• Requirement:
Retype, word for word, every line from the one holding "Added 'not provided'" through the one holding "Fixed missing required field project_core" in the entries below, both included, and only those lines.
*** Begin section ***
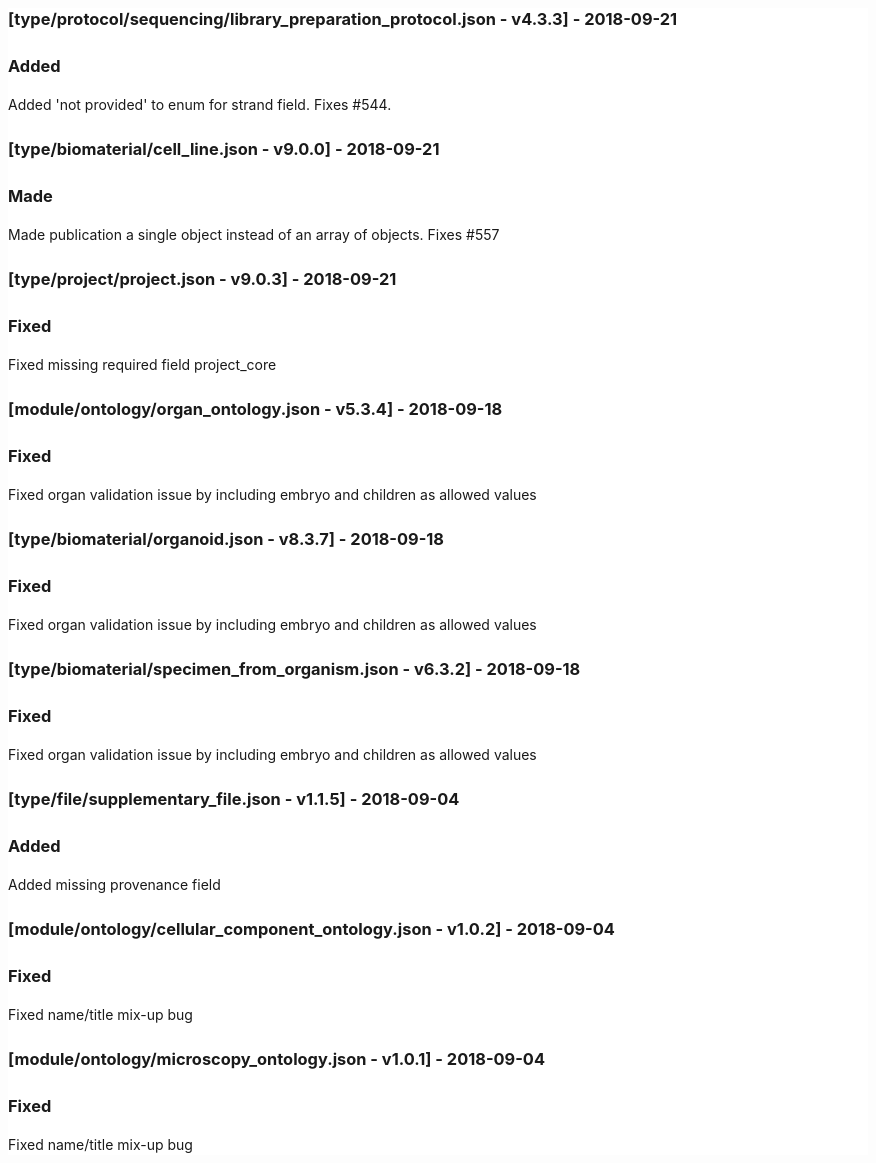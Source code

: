 ### [type/protocol/sequencing/library_preparation_protocol.json - v4.3.3] - 2018-09-21
### Added
Added 'not provided' to enum for strand field. Fixes #544.

### [type/biomaterial/cell_line.json - v9.0.0] - 2018-09-21
### Made
Made publication a single object instead of an array of objects. Fixes #557

### [type/project/project.json - v9.0.3] - 2018-09-21
### Fixed
Fixed missing required field project_core

### [module/ontology/organ_ontology.json - v5.3.4] - 2018-09-18
### Fixed
Fixed organ validation issue by including embryo and children as allowed values

### [type/biomaterial/organoid.json - v8.3.7] - 2018-09-18
### Fixed
Fixed organ validation issue by including embryo and children as allowed values

### [type/biomaterial/specimen_from_organism.json - v6.3.2] - 2018-09-18
### Fixed
Fixed organ validation issue by including embryo and children as allowed values

### [type/file/supplementary_file.json - v1.1.5] - 2018-09-04
### Added
Added missing provenance field

### [module/ontology/cellular_component_ontology.json - v1.0.2] - 2018-09-04
### Fixed
Fixed name/title mix-up bug

### [module/ontology/microscopy_ontology.json - v1.0.1] - 2018-09-04
### Fixed
Fixed name/title mix-up bug
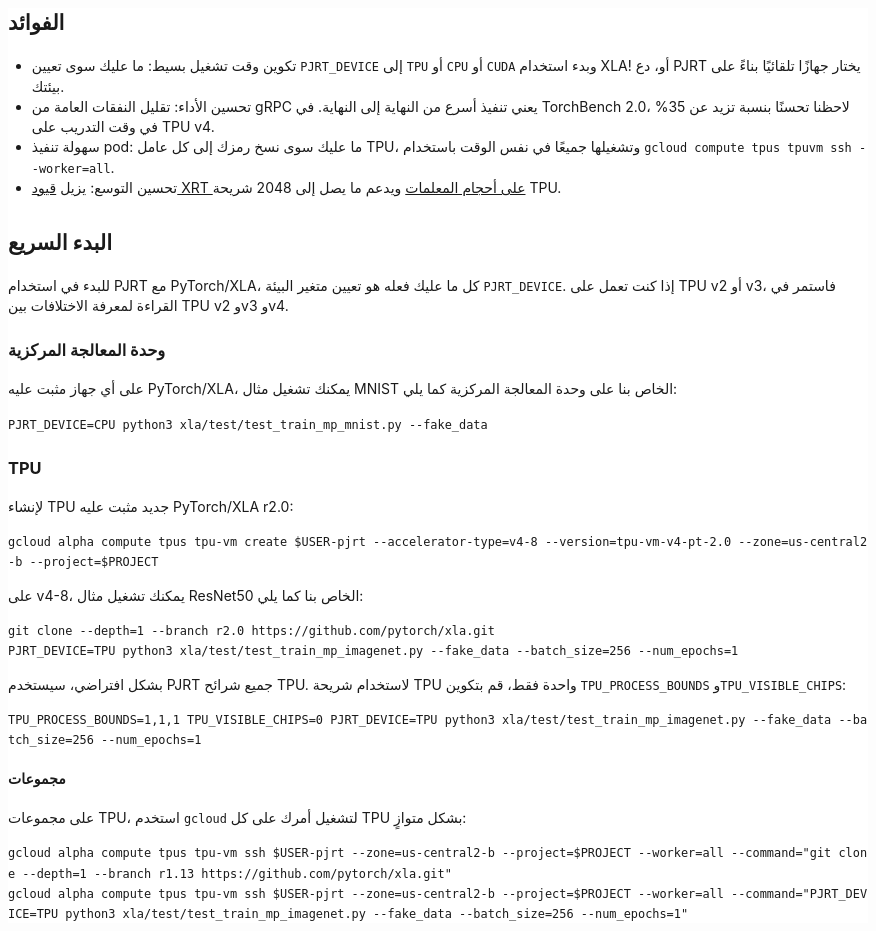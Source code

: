 ## الفوائد

- تكوين وقت تشغيل بسيط: ما عليك سوى تعيين `PJRT_DEVICE` إلى `TPU` أو `CPU` أو `CUDA` وبدء استخدام XLA! أو، دع PJRT يختار جهازًا تلقائيًا بناءً على بيئتك.
- تحسين الأداء: تقليل النفقات العامة من gRPC يعني تنفيذ أسرع من النهاية إلى النهاية. في TorchBench 2.0، لاحظنا تحسنًا بنسبة تزيد عن 35% في وقت التدريب على TPU v4.
- سهولة تنفيذ pod: ما عليك سوى نسخ رمزك إلى كل عامل TPU، وتشغيلها جميعًا في نفس الوقت باستخدام `gcloud compute tpus tpuvm ssh --worker=all`.
- تحسين التوسع: يزيل [قيود XRT على أحجام المعلمات](https://github.com/pytorch/xla/pull/3920) ويدعم ما يصل إلى 2048 شريحة TPU.

## البدء السريع

للبدء في استخدام PJRT مع PyTorch/XLA، كل ما عليك فعله هو تعيين متغير البيئة `PJRT_DEVICE`. إذا كنت تعمل على TPU v2 أو v3، فاستمر في القراءة لمعرفة الاختلافات بين TPU v2 وv3 وv4.

### وحدة المعالجة المركزية

على أي جهاز مثبت عليه PyTorch/XLA، يمكنك تشغيل مثال MNIST الخاص بنا على وحدة المعالجة المركزية كما يلي:

```
PJRT_DEVICE=CPU python3 xla/test/test_train_mp_mnist.py --fake_data
```

### TPU

لإنشاء TPU جديد مثبت عليه PyTorch/XLA r2.0:

```
gcloud alpha compute tpus tpu-vm create $USER-pjrt --accelerator-type=v4-8 --version=tpu-vm-v4-pt-2.0 --zone=us-central2-b --project=$PROJECT
```

على v4-8، يمكنك تشغيل مثال ResNet50 الخاص بنا كما يلي:

```
git clone --depth=1 --branch r2.0 https://github.com/pytorch/xla.git
PJRT_DEVICE=TPU python3 xla/test/test_train_mp_imagenet.py --fake_data --batch_size=256 --num_epochs=1
```

بشكل افتراضي، سيستخدم PJRT جميع شرائح TPU. لاستخدام شريحة TPU واحدة فقط، قم بتكوين `TPU_PROCESS_BOUNDS` و`TPU_VISIBLE_CHIPS`:

```
TPU_PROCESS_BOUNDS=1,1,1 TPU_VISIBLE_CHIPS=0 PJRT_DEVICE=TPU python3 xla/test/test_train_mp_imagenet.py --fake_data --batch_size=256 --num_epochs=1
```

#### مجموعات

على مجموعات TPU، استخدم `gcloud` لتشغيل أمرك على كل TPU بشكل متوازٍ:

```
gcloud alpha compute tpus tpu-vm ssh $USER-pjrt --zone=us-central2-b --project=$PROJECT --worker=all --command="git clone --depth=1 --branch r1.13 https://github.com/pytorch/xla.git"
gcloud alpha compute tpus tpu-vm ssh $USER-pjrt --zone=us-central2-b --project=$PROJECT --worker=all --command="PJRT_DEVICE=TPU python3 xla/test/test_train_mp_imagenet.py --fake_data --batch_size=256 --num_epochs=1"
```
*** End section ***
• Reply to the task:
Added 'not provided' to enum for strand field. Fixes #544.

### [type/biomaterial/cell_line.json - v9.0.0] - 2018-09-21
### Made
Made publication a single object instead of an array of objects. Fixes #557

### [type/project/project.json - v9.0.3] - 2018-09-21
### Fixed
Fixed missing required field project_core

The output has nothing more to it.